また2024年8月に「南海トラフ地震臨時情報」がはじめて政府から発表されるなど、緊張が高まっている南海トラフ地震の特集ページも。684年の白鳳南海地震をはじめとした、南海トラフを起因とした地震について詳しく説明しています。
そのほかにも、阪神淡路大震災や東日本大震災など、日本に甚大な被害をもたらした地震を紹介します。
「減災」するためにできること
監修の寒川旭さんは、地震考古学の第一人者。
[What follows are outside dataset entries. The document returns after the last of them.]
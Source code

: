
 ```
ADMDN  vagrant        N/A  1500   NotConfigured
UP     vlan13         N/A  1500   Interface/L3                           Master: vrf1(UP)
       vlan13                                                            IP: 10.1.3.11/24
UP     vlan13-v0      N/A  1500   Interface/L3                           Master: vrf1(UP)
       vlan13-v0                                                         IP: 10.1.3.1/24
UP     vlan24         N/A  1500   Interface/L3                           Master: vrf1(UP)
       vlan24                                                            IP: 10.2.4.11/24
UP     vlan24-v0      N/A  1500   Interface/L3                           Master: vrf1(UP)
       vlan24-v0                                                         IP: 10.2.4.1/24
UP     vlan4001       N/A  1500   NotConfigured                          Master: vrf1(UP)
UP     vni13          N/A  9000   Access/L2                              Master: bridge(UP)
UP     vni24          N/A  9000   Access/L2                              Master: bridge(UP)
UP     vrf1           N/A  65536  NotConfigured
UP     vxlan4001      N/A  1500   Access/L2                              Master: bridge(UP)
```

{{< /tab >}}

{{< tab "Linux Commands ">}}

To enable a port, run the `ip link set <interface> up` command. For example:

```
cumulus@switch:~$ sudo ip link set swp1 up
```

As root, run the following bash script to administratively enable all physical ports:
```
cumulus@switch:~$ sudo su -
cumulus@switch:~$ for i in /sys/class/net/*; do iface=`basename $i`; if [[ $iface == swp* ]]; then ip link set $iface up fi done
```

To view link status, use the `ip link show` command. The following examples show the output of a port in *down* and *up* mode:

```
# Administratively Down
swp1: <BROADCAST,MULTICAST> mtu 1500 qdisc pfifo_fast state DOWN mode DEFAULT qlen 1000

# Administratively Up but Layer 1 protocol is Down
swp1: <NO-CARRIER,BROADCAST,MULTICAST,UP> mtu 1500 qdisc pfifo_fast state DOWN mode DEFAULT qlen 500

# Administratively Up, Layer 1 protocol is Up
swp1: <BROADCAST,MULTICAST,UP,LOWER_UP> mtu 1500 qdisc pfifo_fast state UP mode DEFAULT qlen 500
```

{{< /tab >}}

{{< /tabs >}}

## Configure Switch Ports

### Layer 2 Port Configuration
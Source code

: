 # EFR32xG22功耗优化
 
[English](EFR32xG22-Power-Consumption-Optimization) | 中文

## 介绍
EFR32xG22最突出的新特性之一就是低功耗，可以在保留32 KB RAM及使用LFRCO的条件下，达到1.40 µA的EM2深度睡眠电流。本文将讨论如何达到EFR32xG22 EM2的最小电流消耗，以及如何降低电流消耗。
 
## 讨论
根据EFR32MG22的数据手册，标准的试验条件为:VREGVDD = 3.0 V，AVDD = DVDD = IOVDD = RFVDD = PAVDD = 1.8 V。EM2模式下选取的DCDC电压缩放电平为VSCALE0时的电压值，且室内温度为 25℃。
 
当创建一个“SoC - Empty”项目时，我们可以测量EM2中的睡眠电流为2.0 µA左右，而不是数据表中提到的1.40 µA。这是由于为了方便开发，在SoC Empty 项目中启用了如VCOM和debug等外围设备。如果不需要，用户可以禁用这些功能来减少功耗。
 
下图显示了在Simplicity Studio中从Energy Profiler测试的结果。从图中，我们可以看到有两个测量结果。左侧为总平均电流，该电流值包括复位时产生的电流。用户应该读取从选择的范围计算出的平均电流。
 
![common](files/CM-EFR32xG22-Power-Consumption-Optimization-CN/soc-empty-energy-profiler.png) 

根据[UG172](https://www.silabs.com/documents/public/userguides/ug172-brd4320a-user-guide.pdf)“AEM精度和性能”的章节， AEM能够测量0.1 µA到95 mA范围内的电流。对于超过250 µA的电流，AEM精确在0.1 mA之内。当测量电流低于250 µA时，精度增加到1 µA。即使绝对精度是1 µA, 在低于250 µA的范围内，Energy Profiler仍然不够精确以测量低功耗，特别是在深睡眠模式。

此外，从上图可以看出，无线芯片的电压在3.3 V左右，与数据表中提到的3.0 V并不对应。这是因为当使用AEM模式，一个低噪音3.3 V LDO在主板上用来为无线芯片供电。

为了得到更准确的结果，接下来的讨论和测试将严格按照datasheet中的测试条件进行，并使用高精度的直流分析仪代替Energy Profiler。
寒川さんが長く研究してきた、日本の地震の歴史のエッセンスがこの本につまっています。
序章の「どうして地震の歴史を知る必要があるの?」という質問には、こう答えます。
「地震の巣」とよばれる日本列島で暮らすわたしたちにとって、地震とどのようにつきあっていくかはとても重要な課題です。地震がかならず起き、予知できないのなら、取りくまなければならないのは、被害をできるだけ軽くする「減災」です。
被害を軽くするためには、まず、その土地でどんな地震が起きたのか、昔の人たちは、地震にどうむきあって、生活を立てなおしてきたのか知る必要があります。そこから、みなさん自身の命と暮らしをまもる「減災」がスタートするのです。
まずは防災の第一歩として、自分の暮らす地域の地震について学んでみるのはいかがでしょうか。